A jury found Mr. Johnson not guilty of murder in the second degree in case number 17-CF-1306. However, after receiving testimony during a three-day trial and violation of probation hearing, the trial court found that Mr. Johnson violated his probation in case number 16-CF-3930 by committing a homicide. Upon appeal, we per curiam affirmed the convictions and sentences. The mandate issued on October 22, 2019. Johnson v. State, 280 So. 3d 30 (Fla. 2d DCA 2019) (table decision).
[1] Mr. Johnson had two years from the issuance of the mandate to file a rule 3.850 motion for postconviction relief. See Fla. R. Crim. P. 3.850(b); Beaty v. State, 701 So. 2d 856, 857 (Fla. 1997) (holding that the two-year period for filing a motion for postconviction relief begins to run upon issuance of the direct-appeal mandate). Mr. Johnson filed two motions for extension of time to file a rule 3.850 motion, and the court granted them. Therefore, the deadline to file a rule 3.850 motion was June 8, 2022. On June 6, 2022, Mr. Johnson filed his motion for postconviction relief pursuant to rule 3.850. He also filed an amended motion on June 29, 2022, which appears identical to the first motion. The postconviction court dismissed the motions as untimely, despite the first motion being timely filed.

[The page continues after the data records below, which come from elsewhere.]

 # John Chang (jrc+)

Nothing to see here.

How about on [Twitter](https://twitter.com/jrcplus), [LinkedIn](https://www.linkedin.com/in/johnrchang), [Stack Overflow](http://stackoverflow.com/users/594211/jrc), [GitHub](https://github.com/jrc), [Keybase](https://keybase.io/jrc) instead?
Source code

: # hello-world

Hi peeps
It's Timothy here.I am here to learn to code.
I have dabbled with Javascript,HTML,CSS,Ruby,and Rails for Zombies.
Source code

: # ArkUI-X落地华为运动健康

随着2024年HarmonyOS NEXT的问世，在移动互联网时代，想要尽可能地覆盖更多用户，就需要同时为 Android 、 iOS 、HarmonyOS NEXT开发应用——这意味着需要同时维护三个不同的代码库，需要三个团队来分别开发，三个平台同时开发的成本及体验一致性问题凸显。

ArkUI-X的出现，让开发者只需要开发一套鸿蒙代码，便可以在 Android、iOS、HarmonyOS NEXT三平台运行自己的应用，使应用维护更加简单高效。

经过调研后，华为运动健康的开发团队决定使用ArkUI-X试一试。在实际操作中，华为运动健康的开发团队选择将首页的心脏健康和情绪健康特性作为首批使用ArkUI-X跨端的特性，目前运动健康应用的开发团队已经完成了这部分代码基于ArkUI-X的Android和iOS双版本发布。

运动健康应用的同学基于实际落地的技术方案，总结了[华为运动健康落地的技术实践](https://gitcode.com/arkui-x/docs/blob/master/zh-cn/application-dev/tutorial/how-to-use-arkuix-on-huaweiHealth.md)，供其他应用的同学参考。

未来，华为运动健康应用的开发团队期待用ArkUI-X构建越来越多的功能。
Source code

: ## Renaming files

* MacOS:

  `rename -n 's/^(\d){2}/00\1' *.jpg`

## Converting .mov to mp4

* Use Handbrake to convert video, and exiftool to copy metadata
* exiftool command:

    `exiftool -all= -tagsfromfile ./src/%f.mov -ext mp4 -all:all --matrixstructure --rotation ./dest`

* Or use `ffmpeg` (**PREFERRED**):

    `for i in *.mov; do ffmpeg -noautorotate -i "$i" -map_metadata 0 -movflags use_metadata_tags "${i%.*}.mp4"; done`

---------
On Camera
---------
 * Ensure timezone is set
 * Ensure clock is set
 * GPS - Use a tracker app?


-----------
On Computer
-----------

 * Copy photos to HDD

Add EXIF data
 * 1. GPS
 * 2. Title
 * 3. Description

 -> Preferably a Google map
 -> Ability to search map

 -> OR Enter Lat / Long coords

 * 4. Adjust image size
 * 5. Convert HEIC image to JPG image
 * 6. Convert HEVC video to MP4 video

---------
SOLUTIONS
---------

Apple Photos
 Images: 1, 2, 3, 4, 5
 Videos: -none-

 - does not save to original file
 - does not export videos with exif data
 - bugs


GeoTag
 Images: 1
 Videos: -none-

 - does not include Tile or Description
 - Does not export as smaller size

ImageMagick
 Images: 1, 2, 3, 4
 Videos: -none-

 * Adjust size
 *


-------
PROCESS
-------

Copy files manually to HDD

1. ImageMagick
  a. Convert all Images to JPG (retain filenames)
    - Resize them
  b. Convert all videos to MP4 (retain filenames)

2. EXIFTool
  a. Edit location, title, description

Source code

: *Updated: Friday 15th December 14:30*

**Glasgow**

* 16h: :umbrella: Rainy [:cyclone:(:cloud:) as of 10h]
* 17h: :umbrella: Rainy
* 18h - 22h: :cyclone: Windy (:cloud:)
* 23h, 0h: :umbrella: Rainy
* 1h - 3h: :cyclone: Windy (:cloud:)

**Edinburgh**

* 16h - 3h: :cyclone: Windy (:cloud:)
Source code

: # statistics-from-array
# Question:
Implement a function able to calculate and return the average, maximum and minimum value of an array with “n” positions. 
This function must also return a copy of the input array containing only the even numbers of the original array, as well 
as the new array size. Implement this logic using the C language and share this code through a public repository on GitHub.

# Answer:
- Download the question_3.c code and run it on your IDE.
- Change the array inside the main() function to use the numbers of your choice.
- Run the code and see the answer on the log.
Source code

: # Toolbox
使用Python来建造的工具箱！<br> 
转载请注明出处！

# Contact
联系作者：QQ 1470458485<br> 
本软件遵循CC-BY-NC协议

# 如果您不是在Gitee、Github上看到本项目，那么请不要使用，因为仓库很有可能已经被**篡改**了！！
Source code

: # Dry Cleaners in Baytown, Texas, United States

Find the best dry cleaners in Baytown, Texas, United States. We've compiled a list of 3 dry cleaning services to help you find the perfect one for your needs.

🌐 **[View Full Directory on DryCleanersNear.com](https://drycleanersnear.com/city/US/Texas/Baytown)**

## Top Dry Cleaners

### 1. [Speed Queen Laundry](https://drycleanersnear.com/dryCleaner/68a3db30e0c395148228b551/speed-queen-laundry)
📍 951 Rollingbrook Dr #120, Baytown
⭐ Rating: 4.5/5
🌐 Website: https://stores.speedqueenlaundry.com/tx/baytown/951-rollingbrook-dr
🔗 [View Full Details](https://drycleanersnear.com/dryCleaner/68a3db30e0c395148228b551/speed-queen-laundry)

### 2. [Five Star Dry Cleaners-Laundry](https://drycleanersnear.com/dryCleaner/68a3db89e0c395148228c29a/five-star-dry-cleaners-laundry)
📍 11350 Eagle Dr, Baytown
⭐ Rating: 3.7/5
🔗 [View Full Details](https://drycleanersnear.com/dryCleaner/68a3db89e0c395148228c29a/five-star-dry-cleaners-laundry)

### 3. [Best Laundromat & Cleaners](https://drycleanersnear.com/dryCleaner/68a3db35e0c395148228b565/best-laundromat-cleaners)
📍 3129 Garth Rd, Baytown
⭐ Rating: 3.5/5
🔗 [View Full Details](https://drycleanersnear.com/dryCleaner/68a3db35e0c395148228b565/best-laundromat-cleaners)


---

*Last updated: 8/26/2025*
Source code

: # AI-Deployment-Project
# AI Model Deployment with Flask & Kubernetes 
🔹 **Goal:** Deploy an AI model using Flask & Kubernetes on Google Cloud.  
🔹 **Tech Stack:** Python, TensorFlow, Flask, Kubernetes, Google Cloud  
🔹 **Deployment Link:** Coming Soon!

A pro se postconviction motion from an incarcerated movant is deemed to be filed when the inmate places it in the hands of prison officials for mailing. See Haag v State, 591 So. 2d 614, 617 (Fla. 1992).
[2] In his motions, Mr. Johnson alleged that counsel was ineffective for failing to "offer a proof challenge" or a timely objection to the sufficiency of the evidence adduced at the violation of probation hearing and for not objecting to the court considering evidence that had been presented at his trial. He also alleged that the trial court failed to inform him that it would be considering trial testimony as evidence in the revocation hearing.
First, the attachments to the postconviction court’s order reflect that the evidence presented at trial and a prior stand-your-ground immunity hearing was sufficient to sustain the trial court’s determination that Mr. Johnson violated his probation. See Gonzales v. State, 780 So. 2d 266, 267 (Fla. 4th DCA 2001) ("The fact that appellant was acquitted of aggravated battery by a jury does not mean that his probation could not be revoked based on the same facts.").
[3, 4] Next, the attachments to the postconviction court’s order reflect that counsel was aware that the trial and violation of probation hearing would be held simultaneously and consented to this procedure. "In the absence of stipulation or consent, the trial of the criminal case should not be construed as a probation revocation hearing but can be treated as such upon stipulation or consent made before or after the trial." State v. Spratling, 336 So. 2d 361, 364 (Fla. 1976).
[5] Finally, with regard to Mr. Johnson’s claim that the trial court considered inappropriate evidence at the VOP hearing, the postconviction court properly pointed out in its order that claims of trial court error are not cognizable in a rule 3.850 motion. See Arteaga v. State, 246 So. 3d 533, 536 (Fla. 2d DCA 2018).
Affirmed.
SLEET, C.J., and KELLY and SMITH, JJ., Concur.